What should have been a trivial task didn’t work, of course: the R XML parser seemed to choke on some of the archive files claiming they weren’t the claimed UTF-8 encoding. Character encodings are still something that I don’t understand at all (and more than a few times have caused me to give up on a hack), but on the offchance, I tried using a more resilient file loader (curl, if that means anything to you…;-) rather than the XML package loader, and it seems to do the trick (warnings are still raised, but that’s an improvement on errors, that tend cause everything to stop).

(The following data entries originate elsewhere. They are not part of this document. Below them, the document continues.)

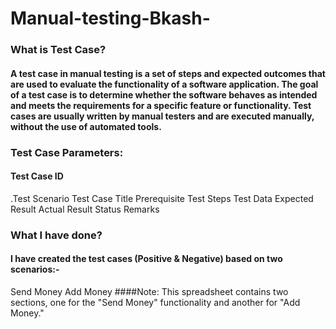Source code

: # Manual-testing-Bkash-
### What is Test Case?

#### A test case in manual testing is a set of steps and expected outcomes that are used to evaluate the functionality of a software application. The goal of a test case is to determine whether the software behaves as intended and meets the requirements for a specific feature or functionality. Test cases are usually written by manual testers and are executed manually, without the use of automated tools.

### Test Case Parameters:

#### Test Case ID
.Test Scenario
Test Case Title
Prerequisite
Test Steps
Test Data
Expected Result
Actual Result
Status
Remarks

### What I have done?
#### I have created the test cases (Positive & Negative) based on two scenarios:-
Send Money
Add Money
####Note: This spreadsheet contains two sections, one for the "Send Money" functionality and another for "Add Money."
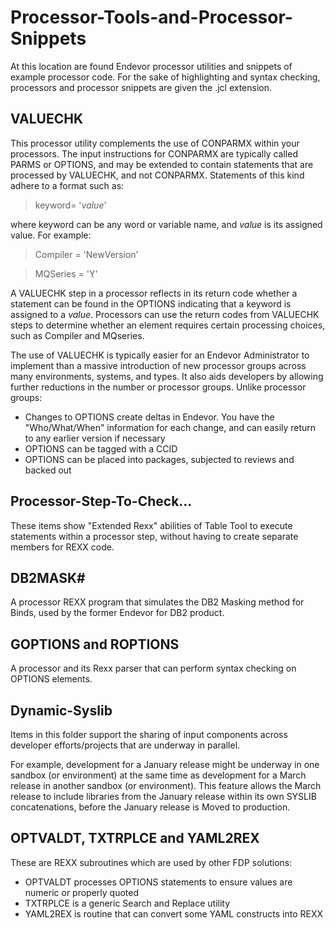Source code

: # Processor-Tools-and-Processor-Snippets

At this location are found Endevor processor utilities and snippets of example processor code. For the sake of highlighting and syntax checking, processors and processor snippets are given the .jcl extension.

## VALUECHK

This processor utility complements the use of CONPARMX within your processors. The input instructions for CONPARMX are typically called PARMS or OPTIONS, and may be extended to contain statements that are processed by VALUECHK, and not CONPARMX. Statements of this kind adhere to a format such as:

>keyword= '_value_'

where keyword can be any word or variable name, and _value_ is its assigned value. For example:

>Compiler = 'NewVersion'

>MQSeries = 'Y'

A VALUECHK step in a processor reflects in its return code whether a statement can be found in the OPTIONS indicating that a keyword is assigned to a _value_. Processors can use the return codes from VALUECHK steps to determine whether an element requires certain processing choices, such as Compiler and MQseries.

The use of VALUECHK is typically easier for an Endevor Administrator to implement than a massive introduction of new processor groups across many environments, systems, and types. It also aids developers by allowing further reductions in the number or processor groups. Unlike processor groups:

  - Changes to OPTIONS create deltas in Endevor. You have the "Who/What/When" information for each change, and can easily return to any earlier version if necessary
  - OPTIONS can be tagged with a CCID
  - OPTIONS can be placed into packages, subjected to reviews and backed out


## Processor-Step-To-Check...

These items show "Extended Rexx" abilities of Table Tool to execute statements within a processor step, without having to create separate members for REXX code.

## DB2MASK#

A processor REXX program that simulates the DB2 Masking method for Binds, used by the former Endevor for DB2 product.

## GOPTIONS and ROPTIONS

A processor and its Rexx parser that can perform syntax checking on OPTIONS elements.


## Dynamic-Syslib

Items in this folder support the sharing of input components across developer efforts/projects that are underway in parallel.

For example, development for a January release might be underway in one sandbox (or environment) at the same time as development for a March release in another sandbox (or environment). This feature allows the March release to include libraries from the January release within its own SYSLIB concatenations, before the January release is Moved to production.

## OPTVALDT, TXTRPLCE and YAML2REX

These are REXX subroutines which are used by other FDP solutions:
 - OPTVALDT processes OPTIONS statements to ensure values are numeric or properly quoted
 - TXTRPLCE is a generic Search and Replace utility
 - YAML2REX is routine that can convert some YAML constructs into REXX
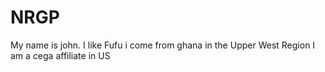 # NRGP

My name is john. I like Fufu
i come from ghana in the Upper West Region
I am a cega affiliate in US
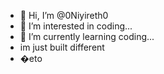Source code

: - 👋 Hi, I’m @0Niyireth0
- 👀 I’m interested in coding...
- 🌱 I’m currently learning coding...
- im just built different
- �eto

Anyway, here’s the revised code, along with an additional routine for grabbing all the hashtag archives saved on Twapperkeeper by a named individual. If I get a chance (i.e. when I learn how to do it!), I’ll add in a line to two that will grab all the archives from a list of named individuals…

require(XML)
require(stringr)
require(RCurl)

#A helper function to remove @ symbols from user names...
trim <- function (x) sub('@','',x)
tagtrim <- function (x) sub('#','',x)

twapperkeeperRescue=function(hashtag,num=10000){
    #startCrib: http://libreas.wordpress.com/2011/12/09/twapperkeeper/
    #tweak - reduce to a grab of 10000 archived tweets
    url <- paste("http://twapperkeeper.com/rss.php?type=hashtag&name=",hashtag,"&l=",num, sep="")
    print(url)
    #This is a hackfix I tried on spec - use the RCurl library to load in the file...
    lurl=getURL(url)
    #...then parse it, rather than loading it in directly using the XML parser...
    doc <- xmlTreeParse(lurl,useInternal=T,encoding = "UTF-8")
    tweet <- xpathSApply(doc, "//item//title", xmlValue)  
    pubDate <- xpathSApply(doc, "//item//pubDate", xmlValue)
    #endCrib
    df=data.frame(cbind(tweet,pubDate))
    print('...extracting from...')
    df$from=sapply(df$tweet,function(tweet) str_extract(tweet,"^([[:alnum:]_]*)"))
    print('...extracting id...')
    df$id=sapply(df$tweet,function(tweet) str_extract(tweet,"[[:digit:]/s]*$"))
    print('...extracting txt...')
    df$txt=sapply(df$tweet,function(tweet) str_trim(str_replace(str_sub(str_replace(tweet,'- tweet id [[:digit:]/s]*$',''),end=-35),"^([[:alnum:]_]*:)",'')))
    print('...extracting to...')
    df$to=sapply(df$txt,function(tweet) trim(str_extract(tweet,"^(@[[:alnum:]_]*)")))
    print('...extracting rt...')
    df$rt=sapply(df$txt,function(tweet) trim(str_match(tweet,"^RT (@[[:alnum:]_]*)")[2]))
    return(df)
}

#usage: 
#tag='ukdiscovery'
#twarchive.df=twapperkeeperRescue(tag)

#if you want to save the parsed archive:
twapperkeeperSave=function(hashtag,num=10000,path='./'){
    tweet.df=twapperkeeperRescue(hashtag,num)
    fn <- paste(path,"twArchive_",hashtag,".csv")
    write.csv(tweet.df,fn)
}
#usage:
#twapperkeeperSave(tag)


#The following function grabs a list of hashtag archives saved by a given user
# and then rescues each archive in turn...
twapperkeeperUserRescue=function(uname='psychemedia',num=10000){
	#This routine only grabs hashtag archives;
	#Search archives and other archives can also be identified an downloaded if you feel like generalising this bit of code...;-)
	url=paste('http://twapperkeeper.com/allnotebooks.php?type=hashtag&name=&description=&tag=&created_by=',uname,sep='')
	archives=readHTMLTable(url,which=2,header=T)
	archives$Name=sapply(archives$Name,function(tag) tagtrim(tag))
	mapply(twapperkeeperSave,archives$Name,num)
}
#usage:
#user='psychemedia'
#twapperkeeperUserRescue(user)
#twapperkeeperUserRescue(user,1000)
#The numerical argument is the number of archived tweets you want to save (max 50000)
#Note to self: need to trap this maxval...

Now… do I build some archive analytics and visualisation on top of this, or do I have a play with building an archive rescuer in Scraperwiki?!